Upon his return to Australia in 1976, he relocated from Tasmania to Brisbane where he commenced work with a large commercial firm, later moving to a large criminal law firm, but soon returned to his preferred area of practice, becoming a partner in a mid-sized commercial firm.


In 1986, he took a short sabbatical travelling around Australia, doing some legal work, some fruit-picking, working as a deckhand on a tuna trawler and playing guitar in a country and western band.

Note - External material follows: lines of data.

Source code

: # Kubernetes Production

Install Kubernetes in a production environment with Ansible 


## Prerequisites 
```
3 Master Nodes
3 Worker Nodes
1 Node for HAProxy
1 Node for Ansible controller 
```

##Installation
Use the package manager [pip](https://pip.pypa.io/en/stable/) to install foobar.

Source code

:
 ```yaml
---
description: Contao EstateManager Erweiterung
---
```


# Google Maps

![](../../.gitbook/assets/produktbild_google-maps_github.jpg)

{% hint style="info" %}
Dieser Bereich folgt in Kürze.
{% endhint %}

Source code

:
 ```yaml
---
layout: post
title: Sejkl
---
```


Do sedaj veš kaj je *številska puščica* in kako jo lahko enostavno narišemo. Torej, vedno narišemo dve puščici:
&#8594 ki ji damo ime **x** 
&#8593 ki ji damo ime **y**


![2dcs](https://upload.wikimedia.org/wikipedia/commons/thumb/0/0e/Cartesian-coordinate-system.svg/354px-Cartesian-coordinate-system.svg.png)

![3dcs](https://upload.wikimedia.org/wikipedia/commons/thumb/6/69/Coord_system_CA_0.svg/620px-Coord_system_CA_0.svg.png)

I987, he returned to Brisbane where he became a partner in the firm of Feather, Walker & Delancey and did mostly civil/commercial trial work. His work for commercial fishing and timber interests included journeying to remote parts of Papua New Guinea and the Pacific Islands where he engaged in pro bono work for Asian and South Pacific immigrant communities.


In 1994 Justice Lyons was appointed a judge of the High Court of Fiji, posted to the Western Division in Lautoka. He left Fiji n late 1999, in advance of a coup, and was appointed to the Supreme Court of The Bahamas that year, initially being assigned to Freeport. He was posted to Nassau in September, 2000.